The purpose of this study was to evaluate the correlation between histological invasiveness and the computed tomography (CT) value and size in pure ground-glass nodules (GGNs) to determine optimal “follow-up or resection” strategies.
Methods
Between 2001 and 2014, 78 resected, pure GGNs were retrospectively evaluated. The maximum diameter and CT value of pure GGNs were measured using a computer graphics support system.
Results
All GGNs with a maximum diameter ≤10 mm and CT value ≤−600 Hounsfield units (HU) were considered to be noninvasive lesions, while 21 of 26 (81 %) with a maximum diameter >10 mm and CT value >−600 HU were considered to be invasive lesions. With respect to the correlation between each histological type and pure GGN with a maximum diameter ≤10 mm and CT value ≤−600 HU, the specificity was 90 % and the sensitivity and negative predictive value were both 100 % in atypical adenomatous hyperplasia (AAH), while the specificity was 58 % and the sensitivity and positive predictive value were 0 % in minimally invasive and invasive adenocarcinoma.
Conclusion
Pure GGNs with a maximum diameter of ≤10 mm and CT value of ≤−600 HU are nearly always pre-invasive lesions; therefore, surgery should be carefully selected in such patients.
Introduction
A ground-glass opacity (GGO) is defined as a shadow completely occupied by a hazy increased attenuation of the lung, with reservation of the bronchial and vascular margins in the lesion on HRCT. Among nodules detected on computed tomography (CT), a substantial number have GGO and are therefore referred to as ground-glass nodules (GGNs).

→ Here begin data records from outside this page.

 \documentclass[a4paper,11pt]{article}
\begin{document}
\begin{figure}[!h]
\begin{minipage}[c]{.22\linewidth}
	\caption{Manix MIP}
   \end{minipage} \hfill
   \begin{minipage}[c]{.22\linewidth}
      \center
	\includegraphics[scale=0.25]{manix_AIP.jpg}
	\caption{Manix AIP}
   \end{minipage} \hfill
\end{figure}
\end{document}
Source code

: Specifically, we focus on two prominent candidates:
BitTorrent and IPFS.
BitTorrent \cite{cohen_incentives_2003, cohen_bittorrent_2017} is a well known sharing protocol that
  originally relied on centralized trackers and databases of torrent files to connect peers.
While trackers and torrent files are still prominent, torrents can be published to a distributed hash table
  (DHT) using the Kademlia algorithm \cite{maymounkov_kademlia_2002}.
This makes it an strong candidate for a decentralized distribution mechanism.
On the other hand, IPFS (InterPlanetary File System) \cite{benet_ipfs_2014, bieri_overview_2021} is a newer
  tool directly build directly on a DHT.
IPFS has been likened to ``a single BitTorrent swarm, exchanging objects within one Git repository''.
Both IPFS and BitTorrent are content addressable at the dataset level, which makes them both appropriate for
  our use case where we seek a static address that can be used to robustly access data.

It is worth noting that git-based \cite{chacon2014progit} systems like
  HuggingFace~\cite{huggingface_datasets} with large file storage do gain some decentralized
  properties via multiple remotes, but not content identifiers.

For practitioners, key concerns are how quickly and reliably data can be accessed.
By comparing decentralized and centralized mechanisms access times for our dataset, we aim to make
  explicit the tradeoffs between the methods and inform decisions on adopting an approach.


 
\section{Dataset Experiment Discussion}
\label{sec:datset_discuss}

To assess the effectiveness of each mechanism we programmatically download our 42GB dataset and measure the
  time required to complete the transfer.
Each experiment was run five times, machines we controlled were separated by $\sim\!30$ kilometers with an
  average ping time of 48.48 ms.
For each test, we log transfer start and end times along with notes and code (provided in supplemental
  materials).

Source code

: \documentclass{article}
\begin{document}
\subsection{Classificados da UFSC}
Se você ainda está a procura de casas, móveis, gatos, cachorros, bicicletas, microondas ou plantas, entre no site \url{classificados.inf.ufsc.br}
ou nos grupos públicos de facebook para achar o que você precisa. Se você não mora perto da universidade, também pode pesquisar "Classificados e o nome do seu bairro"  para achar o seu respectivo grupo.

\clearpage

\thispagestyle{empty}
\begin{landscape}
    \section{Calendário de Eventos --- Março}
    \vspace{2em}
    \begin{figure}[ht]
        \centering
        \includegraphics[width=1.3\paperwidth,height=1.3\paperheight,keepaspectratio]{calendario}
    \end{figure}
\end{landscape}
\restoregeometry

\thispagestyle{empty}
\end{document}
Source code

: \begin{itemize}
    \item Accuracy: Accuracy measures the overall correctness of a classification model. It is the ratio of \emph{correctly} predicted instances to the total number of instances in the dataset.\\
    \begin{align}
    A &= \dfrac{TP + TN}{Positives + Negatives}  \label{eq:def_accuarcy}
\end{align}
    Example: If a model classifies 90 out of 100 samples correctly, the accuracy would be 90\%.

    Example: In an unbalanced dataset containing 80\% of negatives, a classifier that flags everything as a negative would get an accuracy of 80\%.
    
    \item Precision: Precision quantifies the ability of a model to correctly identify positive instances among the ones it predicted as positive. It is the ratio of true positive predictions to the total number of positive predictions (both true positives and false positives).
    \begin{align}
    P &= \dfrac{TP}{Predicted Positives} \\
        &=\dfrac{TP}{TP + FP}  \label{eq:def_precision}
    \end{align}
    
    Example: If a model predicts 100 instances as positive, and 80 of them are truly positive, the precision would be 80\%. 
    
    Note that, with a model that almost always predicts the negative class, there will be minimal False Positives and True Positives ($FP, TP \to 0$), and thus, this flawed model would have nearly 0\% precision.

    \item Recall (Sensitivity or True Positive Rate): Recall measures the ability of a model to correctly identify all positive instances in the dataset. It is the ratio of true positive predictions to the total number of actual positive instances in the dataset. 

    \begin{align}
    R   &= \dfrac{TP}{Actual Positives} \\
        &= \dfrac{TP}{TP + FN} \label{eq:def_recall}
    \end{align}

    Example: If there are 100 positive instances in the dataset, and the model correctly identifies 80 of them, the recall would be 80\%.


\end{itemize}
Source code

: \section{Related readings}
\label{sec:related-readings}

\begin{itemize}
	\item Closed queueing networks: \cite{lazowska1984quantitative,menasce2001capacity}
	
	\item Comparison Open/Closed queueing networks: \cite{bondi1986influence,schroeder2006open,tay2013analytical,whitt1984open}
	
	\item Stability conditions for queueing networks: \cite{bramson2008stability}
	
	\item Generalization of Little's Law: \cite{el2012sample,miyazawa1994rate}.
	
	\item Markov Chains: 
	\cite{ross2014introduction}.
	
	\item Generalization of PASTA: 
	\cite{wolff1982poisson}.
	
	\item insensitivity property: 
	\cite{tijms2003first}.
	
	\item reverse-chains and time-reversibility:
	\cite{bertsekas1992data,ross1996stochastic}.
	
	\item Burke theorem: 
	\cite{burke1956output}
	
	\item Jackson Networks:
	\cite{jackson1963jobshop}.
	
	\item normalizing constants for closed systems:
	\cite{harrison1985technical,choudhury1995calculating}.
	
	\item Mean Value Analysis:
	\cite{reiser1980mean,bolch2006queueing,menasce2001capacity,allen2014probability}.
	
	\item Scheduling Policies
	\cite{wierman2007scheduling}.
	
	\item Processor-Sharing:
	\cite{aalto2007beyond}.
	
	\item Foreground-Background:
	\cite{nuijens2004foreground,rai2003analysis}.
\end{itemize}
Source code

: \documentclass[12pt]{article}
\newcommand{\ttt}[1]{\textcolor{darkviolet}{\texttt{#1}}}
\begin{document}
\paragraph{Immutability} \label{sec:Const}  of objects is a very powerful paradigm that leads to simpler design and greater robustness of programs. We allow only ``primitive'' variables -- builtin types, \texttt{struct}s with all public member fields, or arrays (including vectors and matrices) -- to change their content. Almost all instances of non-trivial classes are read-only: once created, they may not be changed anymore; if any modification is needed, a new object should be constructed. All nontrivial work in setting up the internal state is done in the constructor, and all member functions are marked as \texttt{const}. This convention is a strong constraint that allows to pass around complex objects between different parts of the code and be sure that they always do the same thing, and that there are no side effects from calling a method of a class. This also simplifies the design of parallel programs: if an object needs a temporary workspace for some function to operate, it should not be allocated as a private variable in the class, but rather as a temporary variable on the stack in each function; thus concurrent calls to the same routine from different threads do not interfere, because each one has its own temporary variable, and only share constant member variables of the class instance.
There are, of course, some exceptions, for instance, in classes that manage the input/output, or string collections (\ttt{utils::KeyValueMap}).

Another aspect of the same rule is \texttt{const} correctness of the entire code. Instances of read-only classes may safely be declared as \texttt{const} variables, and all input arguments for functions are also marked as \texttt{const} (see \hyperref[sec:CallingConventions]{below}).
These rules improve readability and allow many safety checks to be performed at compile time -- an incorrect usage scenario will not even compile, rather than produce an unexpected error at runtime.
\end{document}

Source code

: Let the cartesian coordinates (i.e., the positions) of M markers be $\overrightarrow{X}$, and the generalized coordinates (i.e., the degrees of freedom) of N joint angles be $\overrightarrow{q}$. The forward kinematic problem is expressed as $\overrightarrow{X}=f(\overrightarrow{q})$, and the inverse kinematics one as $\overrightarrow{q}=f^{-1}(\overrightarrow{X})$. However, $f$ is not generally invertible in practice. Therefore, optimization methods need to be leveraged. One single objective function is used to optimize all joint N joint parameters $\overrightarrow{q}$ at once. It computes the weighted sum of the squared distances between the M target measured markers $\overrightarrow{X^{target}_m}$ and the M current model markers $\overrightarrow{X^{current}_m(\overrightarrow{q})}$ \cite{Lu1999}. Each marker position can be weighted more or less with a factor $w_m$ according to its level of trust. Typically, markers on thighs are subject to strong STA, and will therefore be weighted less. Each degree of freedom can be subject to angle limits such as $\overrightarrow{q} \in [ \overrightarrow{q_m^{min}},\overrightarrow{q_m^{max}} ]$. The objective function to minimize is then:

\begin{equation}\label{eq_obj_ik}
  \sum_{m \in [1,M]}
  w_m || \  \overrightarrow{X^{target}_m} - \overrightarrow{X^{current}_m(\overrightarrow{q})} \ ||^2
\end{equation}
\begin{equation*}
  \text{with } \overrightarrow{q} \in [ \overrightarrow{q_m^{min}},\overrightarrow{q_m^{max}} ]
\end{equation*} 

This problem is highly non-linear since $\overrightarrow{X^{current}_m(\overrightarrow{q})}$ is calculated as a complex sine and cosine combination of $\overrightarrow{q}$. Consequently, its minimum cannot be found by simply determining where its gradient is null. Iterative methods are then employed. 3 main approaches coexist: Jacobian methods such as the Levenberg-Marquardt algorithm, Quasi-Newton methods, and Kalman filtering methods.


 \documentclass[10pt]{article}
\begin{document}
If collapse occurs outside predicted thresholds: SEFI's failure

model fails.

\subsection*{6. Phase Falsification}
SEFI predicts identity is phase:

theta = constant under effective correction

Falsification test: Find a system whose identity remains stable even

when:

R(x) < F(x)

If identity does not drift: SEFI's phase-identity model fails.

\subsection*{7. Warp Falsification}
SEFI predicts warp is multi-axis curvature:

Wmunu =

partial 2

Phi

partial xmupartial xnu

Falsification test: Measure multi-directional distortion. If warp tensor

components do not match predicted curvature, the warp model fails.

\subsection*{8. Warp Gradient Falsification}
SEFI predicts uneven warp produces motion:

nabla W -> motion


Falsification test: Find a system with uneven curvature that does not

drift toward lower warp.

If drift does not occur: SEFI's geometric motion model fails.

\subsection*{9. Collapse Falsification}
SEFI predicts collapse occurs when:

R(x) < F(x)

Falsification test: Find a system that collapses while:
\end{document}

Nonsolid GGNs (pure GGNs) are homogeneous lesions; however, they exhibit variations in the CT findings with respect to value and size. The histological features of persistent pure GGNs include atypical adenomatous hyperplasia (AAH), adenocarcinoma in situ (AIS), minimally invasive adenocarcinoma (MIA), and occasionally invasive adenocarcinoma (Ad.) such as lepidic predominant adenocarcinoma (LPA). The purpose of this study was to evaluate the correlation between histological invasiveness and the CT value and size in pure GGNs to determine optimal “follow-up or resection” strategies for lesions displaying pure GGNs.
Patients and methods
We recommended resection of GGN lesions that did not decrease in size during 3 months of follow-up prior to 2009. Since 2010, we defined GGN lesions with a maximum diameter >10 mm and CT value >−600 HU [1].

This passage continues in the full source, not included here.